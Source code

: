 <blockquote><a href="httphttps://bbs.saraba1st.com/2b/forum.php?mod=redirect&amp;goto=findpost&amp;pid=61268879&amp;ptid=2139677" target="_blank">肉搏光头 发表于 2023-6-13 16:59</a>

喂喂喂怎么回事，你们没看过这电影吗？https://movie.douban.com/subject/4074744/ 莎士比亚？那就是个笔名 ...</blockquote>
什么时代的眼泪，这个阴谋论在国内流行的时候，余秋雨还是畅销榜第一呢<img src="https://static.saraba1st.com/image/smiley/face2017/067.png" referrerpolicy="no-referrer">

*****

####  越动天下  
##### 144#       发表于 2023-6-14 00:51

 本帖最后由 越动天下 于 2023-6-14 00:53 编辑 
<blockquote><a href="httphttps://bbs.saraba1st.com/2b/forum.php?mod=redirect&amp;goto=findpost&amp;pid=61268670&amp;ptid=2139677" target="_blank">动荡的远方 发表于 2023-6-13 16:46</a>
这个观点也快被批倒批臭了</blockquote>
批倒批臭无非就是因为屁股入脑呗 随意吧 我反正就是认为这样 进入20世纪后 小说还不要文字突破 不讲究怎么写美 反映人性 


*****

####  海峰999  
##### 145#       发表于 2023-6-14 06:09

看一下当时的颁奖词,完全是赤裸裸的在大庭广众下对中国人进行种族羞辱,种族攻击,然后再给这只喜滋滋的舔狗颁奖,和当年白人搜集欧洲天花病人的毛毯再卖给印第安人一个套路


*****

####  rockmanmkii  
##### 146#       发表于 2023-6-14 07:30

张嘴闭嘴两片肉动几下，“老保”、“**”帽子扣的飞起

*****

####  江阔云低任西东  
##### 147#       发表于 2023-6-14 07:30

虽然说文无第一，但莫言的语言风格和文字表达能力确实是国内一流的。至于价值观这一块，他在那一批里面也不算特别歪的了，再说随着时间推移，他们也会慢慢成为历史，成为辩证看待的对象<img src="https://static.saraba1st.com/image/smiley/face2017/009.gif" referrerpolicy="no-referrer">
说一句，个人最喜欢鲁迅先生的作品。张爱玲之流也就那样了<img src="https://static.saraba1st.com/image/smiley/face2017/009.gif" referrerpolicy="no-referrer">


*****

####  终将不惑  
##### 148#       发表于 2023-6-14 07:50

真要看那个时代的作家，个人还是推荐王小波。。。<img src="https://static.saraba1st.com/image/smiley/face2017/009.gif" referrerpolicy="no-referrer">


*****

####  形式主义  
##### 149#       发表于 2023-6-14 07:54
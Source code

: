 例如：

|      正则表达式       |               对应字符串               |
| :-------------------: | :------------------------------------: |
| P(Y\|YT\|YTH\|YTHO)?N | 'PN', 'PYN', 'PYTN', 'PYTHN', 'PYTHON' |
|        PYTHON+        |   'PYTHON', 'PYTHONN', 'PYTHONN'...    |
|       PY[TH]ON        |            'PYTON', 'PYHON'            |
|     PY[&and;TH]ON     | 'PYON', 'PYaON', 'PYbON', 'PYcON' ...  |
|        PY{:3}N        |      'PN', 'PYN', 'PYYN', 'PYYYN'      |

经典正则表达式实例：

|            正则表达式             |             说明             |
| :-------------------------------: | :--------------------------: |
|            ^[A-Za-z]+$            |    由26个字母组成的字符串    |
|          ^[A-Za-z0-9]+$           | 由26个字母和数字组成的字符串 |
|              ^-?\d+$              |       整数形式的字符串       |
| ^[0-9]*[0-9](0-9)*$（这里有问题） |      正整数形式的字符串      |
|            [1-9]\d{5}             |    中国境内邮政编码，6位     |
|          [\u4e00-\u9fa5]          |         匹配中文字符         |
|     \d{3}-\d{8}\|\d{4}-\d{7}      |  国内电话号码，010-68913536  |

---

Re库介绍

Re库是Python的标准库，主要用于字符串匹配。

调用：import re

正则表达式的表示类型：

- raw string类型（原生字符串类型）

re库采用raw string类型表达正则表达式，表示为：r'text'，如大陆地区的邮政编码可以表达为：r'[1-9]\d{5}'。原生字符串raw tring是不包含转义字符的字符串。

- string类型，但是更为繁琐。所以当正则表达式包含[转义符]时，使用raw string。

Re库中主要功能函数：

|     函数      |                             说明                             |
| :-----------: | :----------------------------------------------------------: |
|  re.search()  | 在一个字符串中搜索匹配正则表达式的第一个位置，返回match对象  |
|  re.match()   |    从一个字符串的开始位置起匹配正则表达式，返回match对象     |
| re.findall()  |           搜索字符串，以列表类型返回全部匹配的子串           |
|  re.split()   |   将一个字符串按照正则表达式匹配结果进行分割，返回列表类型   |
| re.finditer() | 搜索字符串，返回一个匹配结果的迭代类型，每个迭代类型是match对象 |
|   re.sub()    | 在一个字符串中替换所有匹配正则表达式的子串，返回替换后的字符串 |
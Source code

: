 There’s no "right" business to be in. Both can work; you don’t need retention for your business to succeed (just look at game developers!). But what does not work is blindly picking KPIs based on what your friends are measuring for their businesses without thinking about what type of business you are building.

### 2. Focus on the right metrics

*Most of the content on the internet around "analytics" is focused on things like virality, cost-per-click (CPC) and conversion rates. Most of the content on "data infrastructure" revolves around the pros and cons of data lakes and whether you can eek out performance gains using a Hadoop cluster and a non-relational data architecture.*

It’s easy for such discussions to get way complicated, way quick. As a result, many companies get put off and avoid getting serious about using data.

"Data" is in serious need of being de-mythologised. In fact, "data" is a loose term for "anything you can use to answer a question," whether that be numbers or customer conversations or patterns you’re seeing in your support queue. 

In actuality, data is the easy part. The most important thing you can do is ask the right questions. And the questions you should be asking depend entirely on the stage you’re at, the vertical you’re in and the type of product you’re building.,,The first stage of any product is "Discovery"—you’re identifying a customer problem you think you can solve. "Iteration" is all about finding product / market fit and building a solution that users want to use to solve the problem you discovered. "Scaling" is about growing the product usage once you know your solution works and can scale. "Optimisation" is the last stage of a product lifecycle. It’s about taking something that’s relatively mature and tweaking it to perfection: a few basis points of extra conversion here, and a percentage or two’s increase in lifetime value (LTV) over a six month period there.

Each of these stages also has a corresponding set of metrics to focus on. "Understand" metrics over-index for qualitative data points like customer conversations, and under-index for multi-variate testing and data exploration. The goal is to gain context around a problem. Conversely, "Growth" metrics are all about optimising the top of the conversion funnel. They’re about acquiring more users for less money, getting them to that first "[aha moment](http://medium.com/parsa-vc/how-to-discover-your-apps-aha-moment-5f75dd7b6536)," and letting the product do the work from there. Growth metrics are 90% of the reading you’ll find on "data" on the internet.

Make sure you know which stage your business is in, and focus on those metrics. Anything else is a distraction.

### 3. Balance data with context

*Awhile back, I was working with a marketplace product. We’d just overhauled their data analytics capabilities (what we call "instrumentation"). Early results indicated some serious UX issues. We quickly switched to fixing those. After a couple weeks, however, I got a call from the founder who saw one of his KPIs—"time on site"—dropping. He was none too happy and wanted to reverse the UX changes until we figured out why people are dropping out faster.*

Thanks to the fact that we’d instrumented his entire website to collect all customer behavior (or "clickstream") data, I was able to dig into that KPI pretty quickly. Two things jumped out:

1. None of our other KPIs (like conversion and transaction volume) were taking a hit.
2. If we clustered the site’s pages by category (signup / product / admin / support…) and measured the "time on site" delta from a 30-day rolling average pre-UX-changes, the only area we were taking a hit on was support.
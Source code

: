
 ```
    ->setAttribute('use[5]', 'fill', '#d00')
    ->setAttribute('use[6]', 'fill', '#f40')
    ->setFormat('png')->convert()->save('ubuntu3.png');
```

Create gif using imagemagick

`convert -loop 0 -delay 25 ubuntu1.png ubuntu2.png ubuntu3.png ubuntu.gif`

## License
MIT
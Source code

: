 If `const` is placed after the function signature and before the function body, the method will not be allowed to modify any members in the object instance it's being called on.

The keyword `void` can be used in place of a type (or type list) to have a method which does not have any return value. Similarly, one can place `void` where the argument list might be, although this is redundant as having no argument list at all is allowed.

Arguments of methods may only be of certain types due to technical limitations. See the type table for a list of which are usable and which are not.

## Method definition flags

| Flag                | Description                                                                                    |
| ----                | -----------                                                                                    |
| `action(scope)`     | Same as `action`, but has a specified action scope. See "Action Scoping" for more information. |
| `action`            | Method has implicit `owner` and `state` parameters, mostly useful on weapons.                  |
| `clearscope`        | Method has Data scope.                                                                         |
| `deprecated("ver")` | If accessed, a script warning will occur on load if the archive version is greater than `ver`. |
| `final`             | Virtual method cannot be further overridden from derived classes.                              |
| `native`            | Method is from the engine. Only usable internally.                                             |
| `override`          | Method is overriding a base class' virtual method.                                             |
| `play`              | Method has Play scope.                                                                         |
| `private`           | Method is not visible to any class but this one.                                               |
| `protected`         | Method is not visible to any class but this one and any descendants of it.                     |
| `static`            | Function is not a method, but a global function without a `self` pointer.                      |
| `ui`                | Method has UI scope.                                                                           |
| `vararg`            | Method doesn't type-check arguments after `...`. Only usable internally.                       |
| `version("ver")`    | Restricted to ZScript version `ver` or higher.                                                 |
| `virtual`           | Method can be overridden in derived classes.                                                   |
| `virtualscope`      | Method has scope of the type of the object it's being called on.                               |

• _Try it_:
In the records above, the line with "Thanks to the" marks the start and the line with "instance it's being called on." marks the end; copy that stretch exactly, both lines included, and nothing else.

• _Result of this task_:
Thanks to the fact that we’d instrumented his entire website to collect all customer behavior (or "clickstream") data, I was able to dig into that KPI pretty quickly. Two things jumped out:

1. None of our other KPIs (like conversion and transaction volume) were taking a hit.
2. If we clustered the site’s pages by category (signup / product / admin / support…) and measured the "time on site" delta from a 30-day rolling average pre-UX-changes, the only area we were taking a hit on was support.
Source code

:
 ```
    ->setAttribute('use[5]', 'fill', '#d00')
    ->setAttribute('use[6]', 'fill', '#f40')
    ->setFormat('png')->convert()->save('ubuntu3.png');
```

Create gif using imagemagick

`convert -loop 0 -delay 25 ubuntu1.png ubuntu2.png ubuntu3.png ubuntu.gif`

## License
MIT
Source code

: If `const` is placed after the function signature and before the function body, the method will not be allowed to modify any members in the object instance it's being called on.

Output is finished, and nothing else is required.